In order to train the support vector machine, we must determine various parameters.
For example, there are parameters such as cp and minsplit.
I am using cross validatio right now , to find these parameters, and I got cp=0.02.
Below is the code for that:
library(caTools)
set.seed(3000)
spl = sample.split(dat$Incident.Category, SplitRatio = 0.8)
Train = subset(dat, spl==TRUE)
Test = subset(dat, spl==FALSE)
library(caret)
library(e1071)
# Define cross-validation experiment
numFolds = trainControl( method = "cv", number = 10 )
cpGrid = expand.grid( .cp = seq(0.01,0.5,0.01))
train(Incident.Category ~ Working.Condition + Observation.Type +Injury.Potential.Score + Equipment.Damage.Score + Safety.Standards + Incident.Type, data = Train, method = "rpart", trControl = numFolds, tuneGrid = cpGrid )

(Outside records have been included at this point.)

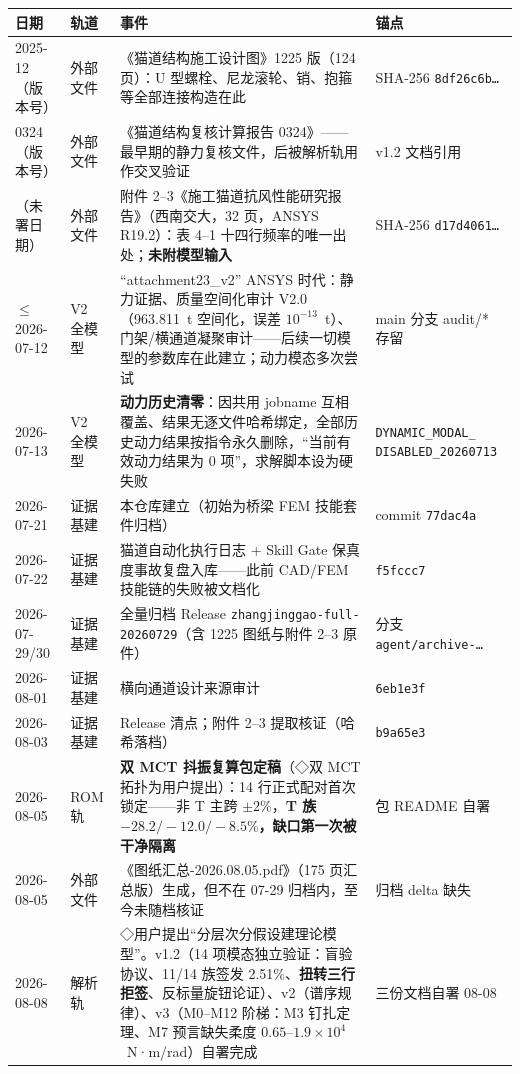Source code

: \documentclass[11pt,a4paper]{ctexart}
\begin{document}
\begin{longtable}{@{}p{2.1cm}p{2.2cm}p{7.2cm}p{3.4cm}@{}}
\toprule
日期 & 轨道 & 事件 & 锚点 \\
\midrule
\endhead
2025-12（版本号） & 外部文件 & 《猫道结构施工设计图》1225 版（124 页）：U 型螺栓、尼龙滚轮、销、抱箍等全部连接构造在此 & SHA-256 \texttt{8df26c6b\ldots} \\
0324（版本号） & 外部文件 & 《猫道结构复核计算报告 0324》——最早期的静力复核文件，后被解析轨用作交叉验证 & v1.2 文档引用 \\
（未署日期） & 外部文件 & 附件 2--3《施工猫道抗风性能研究报告》（西南交大，32 页，ANSYS R19.2）：表 4--1 十四行频率的唯一出处；\textbf{未附模型输入} & SHA-256 \texttt{d17d4061\ldots} \\
$\le$2026-07-12 & V2 全模型 & ``attachment23\_v2'' ANSYS 时代：静力证据、质量空间化审计 V2.0（963.811~t 空间化，误差 $10^{-13}$~t）、门架/横通道凝聚审计——后续一切模型的参数库在此建立；动力模态多次尝试 & main 分支 audit/* 存留 \\
2026-07-13 & V2 全模型 & \textbf{动力历史清零}：因共用 jobname 互相覆盖、结果无逐文件哈希绑定，全部历史动力结果按指令永久删除，``当前有效动力结果为 0 项''，求解脚本设为硬失败 & \texttt{DYNAMIC\_MODAL\_} \newline \texttt{DISABLED\_20260713} \\
2026-07-21 & 证据基建 & 本仓库建立（初始为桥梁 FEM 技能套件归档） & commit \texttt{77dac4a} \\
2026-07-22 & 证据基建 & 猫道自动化执行日志 + Skill Gate 保真度事故复盘入库——此前 CAD/FEM 技能链的失败被文档化 & \texttt{f5fccc7} \\
2026-07-29/30 & 证据基建 & 全量归档 Release \texttt{zhangjinggao-full-20260729}（含 1225 图纸与附件 2--3 原件） & 分支 \texttt{agent/archive-\ldots} \\
2026-08-01 & 证据基建 & 横向通道设计来源审计 & \texttt{6eb1e3f} \\
2026-08-03 & 证据基建 & Release 清点；附件 2--3 提取核证（哈希落档） & \texttt{b9a65e3} \\
2026-08-05 & ROM 轨 & \textbf{双 MCT 抖振复算包定稿}（◇双 MCT 拓扑为用户提出）：14 行正式配对首次锁定——非 T 主跨 $\pm2\%$，\textbf{T 族 $-28.2/-12.0/-8.5\%$，缺口第一次被干净隔离} & 包 README 自署 \\
2026-08-05 & 外部文件 & 《图纸汇总-2026.08.05.pdf》（175 页汇总版）生成，但不在 07-29 归档内，至今未随档核证 & 归档 delta 缺失 \\
2026-08-08 & 解析轨 & ◇用户提出``分层次分假设建理论模型''。v1.2（14 项模态独立验证：盲验协议、11/14 族签发 2.51\%、\textbf{扭转三行拒签}、反标量旋钮论证）、v2（谱序规律）、v3（M0--M12 阶梯：M3 钉扎定理、M7 预言缺失柔度 $0.65$--$1.9\times10^4$~N·m/rad）自署完成 & 三份文档自署 08-08 \\

\end{longtable}
\end{document}
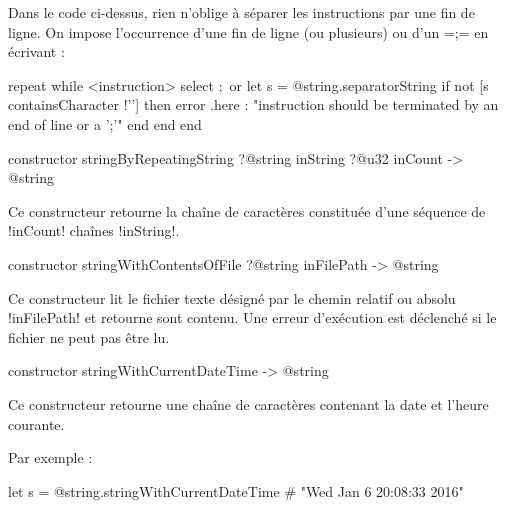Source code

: Dans le code ci-dessus, rien n'oblige à séparer les instructions par une fin de ligne. On impose l'occurrence d'une fin de ligne (ou plusieurs) ou d'un \ggsq=;= en écrivant :

\begin{galgas4}
repeat
while
  <instruction>
  select
   $;$
  or
    let s = @string.separatorString
    if not [s containsCharacter !'\n'] then
      error .here
       : "instruction should be terminated by an end of line or a ';'"
    end
  end
end
\end{galgas4}




\begin{galgas4box}
constructor stringByRepeatingString
  ?@string inString
  ?@u32 inCount
  -> @string
\end{galgas4box}

Ce constructeur retourne la chaîne de caractères constituée d'une séquence de \ggsq!inCount! chaînes \ggsq!inString!.









\begin{galgas4box}
constructor stringWithContentsOfFile ?@string inFilePath -> @string
\end{galgas4box}

Ce constructeur lit le fichier texte désigné par le chemin relatif ou absolu \ggsq!inFilePath! et retourne sont contenu. Une erreur d'exécution est déclenché si le fichier ne peut pas être lu.







\begin{galgas4box}
constructor stringWithCurrentDateTime -> @string
\end{galgas4box}

Ce constructeur retourne une chaîne de caractères contenant la date et l'heure courante.

Par exemple :
\begin{galgas4}
let s = @string.stringWithCurrentDateTime # "Wed Jan  6 20:08:33 2016"
\end{galgas4}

CartMOdel = rpart(Incident.Category ~ Working.Condition + Observation.Type + Injury.Potential.Score+ Equipment.Damage.Score + Safety.Standards + Incident.Type,data = Train, method="class", cp = 0.02)
Now I want to know how to use GA to optimize these parameters. My data is categorical, so I am also confused about how to choose the fitness function.